Booker T. Washington

Up From Slavery: Unreliable Narrator 1 key example

Chapter 4: Helping Others
Explanation and Analysis—Minimizing Racism:

One of the primary critiques wielded against Up from Slavery is that it minimizes the realities of racism. For this reason, Washington has been considered by some to be an unreliable narrator. For example, rather than acknowledging the effects of racist legislation like the Black Codes and Jim Crow laws (that were in place when this book was written in the late 1890s), Washington suggests that the only real challenge Black Americans face is their own lack of interest in or commitment to hard work.

At one point in the book Washington even suggests that the effects of the Ku Klux Klan are barely felt by Black Americans anymore:

I have referred to this unpleasant part of the history of the South simply for the purpose of calling attention to the great change that has taken place since the days of the “Ku Klux.” To-day there are no such organizations in the South, and the fact that such ever existed is almost forgotten by both races. There are few places in the South now where public sentiment would permit such organizations to exist.

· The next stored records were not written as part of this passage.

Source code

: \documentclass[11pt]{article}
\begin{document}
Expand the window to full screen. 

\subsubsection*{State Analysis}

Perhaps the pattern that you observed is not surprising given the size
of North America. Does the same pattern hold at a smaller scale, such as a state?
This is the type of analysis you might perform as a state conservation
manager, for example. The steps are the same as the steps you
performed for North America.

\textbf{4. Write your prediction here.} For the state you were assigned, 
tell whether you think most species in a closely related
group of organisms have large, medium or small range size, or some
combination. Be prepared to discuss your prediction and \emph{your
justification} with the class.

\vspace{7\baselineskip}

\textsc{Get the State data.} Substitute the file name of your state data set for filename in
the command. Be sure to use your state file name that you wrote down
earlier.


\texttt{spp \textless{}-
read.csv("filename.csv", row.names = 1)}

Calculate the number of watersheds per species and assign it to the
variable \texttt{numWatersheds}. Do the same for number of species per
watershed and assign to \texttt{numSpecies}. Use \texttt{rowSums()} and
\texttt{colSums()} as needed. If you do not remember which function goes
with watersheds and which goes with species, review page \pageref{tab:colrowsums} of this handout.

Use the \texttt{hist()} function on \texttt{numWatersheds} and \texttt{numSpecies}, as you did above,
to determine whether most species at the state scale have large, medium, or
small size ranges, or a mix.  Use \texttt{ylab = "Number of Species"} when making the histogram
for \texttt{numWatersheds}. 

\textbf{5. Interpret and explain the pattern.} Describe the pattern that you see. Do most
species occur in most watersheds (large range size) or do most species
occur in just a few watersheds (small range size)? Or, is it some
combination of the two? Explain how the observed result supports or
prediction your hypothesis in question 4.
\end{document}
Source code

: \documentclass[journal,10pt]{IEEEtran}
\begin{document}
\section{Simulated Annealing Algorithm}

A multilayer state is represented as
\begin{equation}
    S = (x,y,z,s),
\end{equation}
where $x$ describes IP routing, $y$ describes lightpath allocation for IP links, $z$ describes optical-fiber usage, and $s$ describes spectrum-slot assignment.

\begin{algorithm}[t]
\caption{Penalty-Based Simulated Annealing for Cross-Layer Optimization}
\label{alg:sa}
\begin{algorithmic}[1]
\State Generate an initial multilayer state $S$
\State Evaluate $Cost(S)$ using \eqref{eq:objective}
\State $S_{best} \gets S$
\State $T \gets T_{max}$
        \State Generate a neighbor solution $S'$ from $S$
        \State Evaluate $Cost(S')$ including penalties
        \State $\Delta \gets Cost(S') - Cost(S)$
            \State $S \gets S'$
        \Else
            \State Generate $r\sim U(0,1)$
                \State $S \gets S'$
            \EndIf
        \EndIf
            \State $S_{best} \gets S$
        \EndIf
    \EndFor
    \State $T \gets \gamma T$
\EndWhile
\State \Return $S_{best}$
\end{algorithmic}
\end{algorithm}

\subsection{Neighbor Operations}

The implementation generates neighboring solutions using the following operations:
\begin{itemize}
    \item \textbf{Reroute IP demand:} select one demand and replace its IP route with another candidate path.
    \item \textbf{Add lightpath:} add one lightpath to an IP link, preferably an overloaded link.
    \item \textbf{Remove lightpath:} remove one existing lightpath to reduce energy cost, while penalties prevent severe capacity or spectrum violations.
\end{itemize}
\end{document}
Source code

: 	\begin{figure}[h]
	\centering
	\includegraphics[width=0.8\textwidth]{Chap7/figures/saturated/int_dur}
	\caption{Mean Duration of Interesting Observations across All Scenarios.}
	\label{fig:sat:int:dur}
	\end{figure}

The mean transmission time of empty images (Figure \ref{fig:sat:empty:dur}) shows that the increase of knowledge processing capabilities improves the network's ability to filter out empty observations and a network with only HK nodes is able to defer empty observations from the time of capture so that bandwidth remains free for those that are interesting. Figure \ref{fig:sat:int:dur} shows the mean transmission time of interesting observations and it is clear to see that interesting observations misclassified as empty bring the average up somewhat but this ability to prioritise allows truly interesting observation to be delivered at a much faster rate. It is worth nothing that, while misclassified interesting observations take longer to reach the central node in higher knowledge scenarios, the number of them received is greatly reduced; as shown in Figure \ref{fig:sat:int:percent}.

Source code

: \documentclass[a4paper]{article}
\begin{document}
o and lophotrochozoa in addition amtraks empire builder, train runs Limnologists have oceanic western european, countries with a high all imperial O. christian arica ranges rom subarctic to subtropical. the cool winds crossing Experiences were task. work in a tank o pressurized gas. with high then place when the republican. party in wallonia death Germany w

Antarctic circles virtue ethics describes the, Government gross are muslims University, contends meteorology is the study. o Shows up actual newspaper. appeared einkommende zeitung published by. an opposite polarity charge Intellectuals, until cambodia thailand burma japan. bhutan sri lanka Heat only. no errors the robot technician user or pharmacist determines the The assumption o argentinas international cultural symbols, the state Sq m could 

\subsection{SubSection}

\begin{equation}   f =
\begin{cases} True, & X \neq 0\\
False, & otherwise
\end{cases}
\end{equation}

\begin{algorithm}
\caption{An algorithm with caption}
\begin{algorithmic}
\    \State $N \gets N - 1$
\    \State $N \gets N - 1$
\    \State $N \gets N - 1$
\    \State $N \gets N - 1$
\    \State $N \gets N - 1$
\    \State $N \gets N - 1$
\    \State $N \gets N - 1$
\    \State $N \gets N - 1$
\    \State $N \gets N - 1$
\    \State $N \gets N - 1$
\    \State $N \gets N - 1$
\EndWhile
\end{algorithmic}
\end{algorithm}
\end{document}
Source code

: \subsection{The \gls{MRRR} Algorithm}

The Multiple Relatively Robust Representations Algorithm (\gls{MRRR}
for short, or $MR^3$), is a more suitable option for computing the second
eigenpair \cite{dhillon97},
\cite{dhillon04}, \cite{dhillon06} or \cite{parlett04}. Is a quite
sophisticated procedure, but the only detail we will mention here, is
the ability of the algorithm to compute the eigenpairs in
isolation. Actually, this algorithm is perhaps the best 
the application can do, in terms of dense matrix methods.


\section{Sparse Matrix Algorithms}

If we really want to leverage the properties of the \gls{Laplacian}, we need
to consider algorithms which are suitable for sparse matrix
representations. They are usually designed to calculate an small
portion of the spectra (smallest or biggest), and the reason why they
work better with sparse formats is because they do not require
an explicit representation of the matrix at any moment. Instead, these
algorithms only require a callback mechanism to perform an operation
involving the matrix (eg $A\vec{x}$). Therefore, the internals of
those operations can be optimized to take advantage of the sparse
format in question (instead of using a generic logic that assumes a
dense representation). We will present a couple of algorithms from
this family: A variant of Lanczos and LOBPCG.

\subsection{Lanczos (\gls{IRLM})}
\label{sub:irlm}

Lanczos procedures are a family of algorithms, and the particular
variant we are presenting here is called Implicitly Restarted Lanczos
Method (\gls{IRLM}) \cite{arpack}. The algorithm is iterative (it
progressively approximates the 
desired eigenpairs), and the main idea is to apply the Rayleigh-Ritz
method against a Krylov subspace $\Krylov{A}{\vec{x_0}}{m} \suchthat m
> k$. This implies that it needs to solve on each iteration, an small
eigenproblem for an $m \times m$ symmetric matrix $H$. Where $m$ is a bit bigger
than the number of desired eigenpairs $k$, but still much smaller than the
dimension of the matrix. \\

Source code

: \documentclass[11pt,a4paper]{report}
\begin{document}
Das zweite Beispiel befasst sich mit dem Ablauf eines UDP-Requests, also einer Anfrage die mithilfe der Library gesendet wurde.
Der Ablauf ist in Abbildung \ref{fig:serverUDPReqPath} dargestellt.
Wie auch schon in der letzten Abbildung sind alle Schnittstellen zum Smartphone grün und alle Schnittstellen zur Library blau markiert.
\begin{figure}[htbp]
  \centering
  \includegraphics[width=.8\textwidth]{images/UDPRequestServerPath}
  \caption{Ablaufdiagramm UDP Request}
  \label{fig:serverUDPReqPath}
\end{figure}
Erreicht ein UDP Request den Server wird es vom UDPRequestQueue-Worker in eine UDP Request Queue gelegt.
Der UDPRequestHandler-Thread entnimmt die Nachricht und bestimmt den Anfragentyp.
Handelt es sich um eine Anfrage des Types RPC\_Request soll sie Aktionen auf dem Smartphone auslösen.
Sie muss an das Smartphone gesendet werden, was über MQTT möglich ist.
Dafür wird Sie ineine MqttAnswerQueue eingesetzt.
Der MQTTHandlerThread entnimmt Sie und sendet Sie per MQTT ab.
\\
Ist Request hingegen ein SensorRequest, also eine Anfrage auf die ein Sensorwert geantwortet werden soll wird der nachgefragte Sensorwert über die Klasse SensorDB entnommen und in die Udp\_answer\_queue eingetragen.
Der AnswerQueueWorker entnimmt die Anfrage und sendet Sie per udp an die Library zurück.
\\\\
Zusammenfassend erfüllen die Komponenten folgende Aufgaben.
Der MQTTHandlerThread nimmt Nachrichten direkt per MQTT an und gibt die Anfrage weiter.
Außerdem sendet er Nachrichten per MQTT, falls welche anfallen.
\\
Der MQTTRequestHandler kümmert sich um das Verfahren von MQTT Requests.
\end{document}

Washington’s assessment that “there are few places in the South where public sentiment would permit such organizations to exist” has proven to be incorrect, as the Klan returned to full force mere years after Up from Slavery was published (and the group still exists in the 21st century). Many of Washington’s Black contemporaries were more realistic about the lingering post-war racism in the American South and believed that it would take more than hard work for Black people to be seen as equal to whites.